Aquel verano Alice introdujo un nuevo elemento en los procedimientos. Estaban sentados alrededor de lo que quedaba del estanque. Parte de la flora y la fauna había revivido, pero no le quedaba nada de su carácter original. Había perdido la habilidad de destilar la atmósfera que lo rodeaba, de aspirar el aire y exhalar tranquilidad. El estanque aún estaba vivo, pero estaba en estado de choque. Descansaban sobre la cálida orilla de arcilla una tarde temprano después del colegio, y Alice sacó un paquetito de papel de plata.

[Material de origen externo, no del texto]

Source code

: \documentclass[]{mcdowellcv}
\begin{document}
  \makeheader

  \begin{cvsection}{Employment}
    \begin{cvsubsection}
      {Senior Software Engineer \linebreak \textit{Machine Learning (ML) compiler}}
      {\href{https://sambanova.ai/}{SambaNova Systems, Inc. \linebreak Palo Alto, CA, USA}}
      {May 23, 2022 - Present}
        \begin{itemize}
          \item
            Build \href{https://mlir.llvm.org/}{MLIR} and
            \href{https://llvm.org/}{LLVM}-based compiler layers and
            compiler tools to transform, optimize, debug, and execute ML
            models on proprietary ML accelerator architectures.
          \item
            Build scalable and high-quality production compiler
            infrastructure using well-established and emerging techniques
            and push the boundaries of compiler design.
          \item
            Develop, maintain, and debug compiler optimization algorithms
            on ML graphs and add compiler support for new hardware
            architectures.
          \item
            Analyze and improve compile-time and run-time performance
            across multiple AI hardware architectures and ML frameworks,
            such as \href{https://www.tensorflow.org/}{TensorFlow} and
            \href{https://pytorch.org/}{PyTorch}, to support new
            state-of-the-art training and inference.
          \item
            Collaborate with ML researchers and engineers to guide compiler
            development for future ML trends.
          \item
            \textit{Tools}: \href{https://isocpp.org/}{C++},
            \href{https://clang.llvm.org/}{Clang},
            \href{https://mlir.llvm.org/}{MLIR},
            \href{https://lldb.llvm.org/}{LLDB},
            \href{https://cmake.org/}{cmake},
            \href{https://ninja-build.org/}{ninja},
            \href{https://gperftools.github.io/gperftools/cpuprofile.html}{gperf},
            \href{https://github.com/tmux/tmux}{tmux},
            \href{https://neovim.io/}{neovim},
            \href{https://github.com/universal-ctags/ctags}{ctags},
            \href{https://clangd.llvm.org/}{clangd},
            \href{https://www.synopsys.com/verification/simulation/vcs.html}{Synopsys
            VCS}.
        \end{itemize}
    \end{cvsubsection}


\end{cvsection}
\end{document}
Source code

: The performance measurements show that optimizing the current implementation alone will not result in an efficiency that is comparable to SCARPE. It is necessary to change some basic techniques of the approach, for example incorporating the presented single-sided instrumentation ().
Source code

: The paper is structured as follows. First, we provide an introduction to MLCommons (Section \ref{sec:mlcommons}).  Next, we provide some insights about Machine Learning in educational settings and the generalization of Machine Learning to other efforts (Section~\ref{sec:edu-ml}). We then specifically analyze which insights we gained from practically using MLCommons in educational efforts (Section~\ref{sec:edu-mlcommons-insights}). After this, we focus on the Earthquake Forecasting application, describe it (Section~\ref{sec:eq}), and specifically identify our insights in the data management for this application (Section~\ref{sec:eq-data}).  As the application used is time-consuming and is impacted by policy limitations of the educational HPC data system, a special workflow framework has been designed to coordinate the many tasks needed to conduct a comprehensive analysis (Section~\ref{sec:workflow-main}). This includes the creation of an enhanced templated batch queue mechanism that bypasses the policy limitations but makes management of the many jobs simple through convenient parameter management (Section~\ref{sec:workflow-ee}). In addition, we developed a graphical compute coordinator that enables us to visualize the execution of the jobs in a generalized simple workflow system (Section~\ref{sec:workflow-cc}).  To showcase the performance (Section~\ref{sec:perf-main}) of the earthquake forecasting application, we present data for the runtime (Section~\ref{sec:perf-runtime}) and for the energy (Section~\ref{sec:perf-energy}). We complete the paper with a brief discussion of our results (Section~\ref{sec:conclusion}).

– ¿Dónde has conseguido eso?
– Mi novio se lo dejó olvidado. No creo que vuelva a por él.
– ¿Lo has hecho ya?
– Claro que sí. No es para tanto.
Terry agitó la cabeza con dudas.
– No. No va conmigo.
– Ni conmigo -dijo Sam.
– Por supuesto que no -dijo Clive-. He oído demasiadas historias.
Alice se encogió de hombros.
– No os importa que yo lo haga, ¿no?
Nadie dijo nada. Observaron, como hipnotizados, mientras Alice pegaba tres papeles de liar juntos, partía un cigarrillo, desenvolvía el papel de plata que contenía lo que parecía un trozo reluciente de crema para limpiar las botas, lo chamuscaba con el mechero y desmigajaba parte del material en el porro. Lo acabó con cuidado creando un delgado y elegante producto tras introducir un trozo del cartón del librito del papel de fumar en el extremo del canuto. Era tan experta que parecía que lo había estado haciendo durante años. Algo borboteó, sin ser percibido, en el estanque. Alice se encogió de hombros mientras miraba a los chicos.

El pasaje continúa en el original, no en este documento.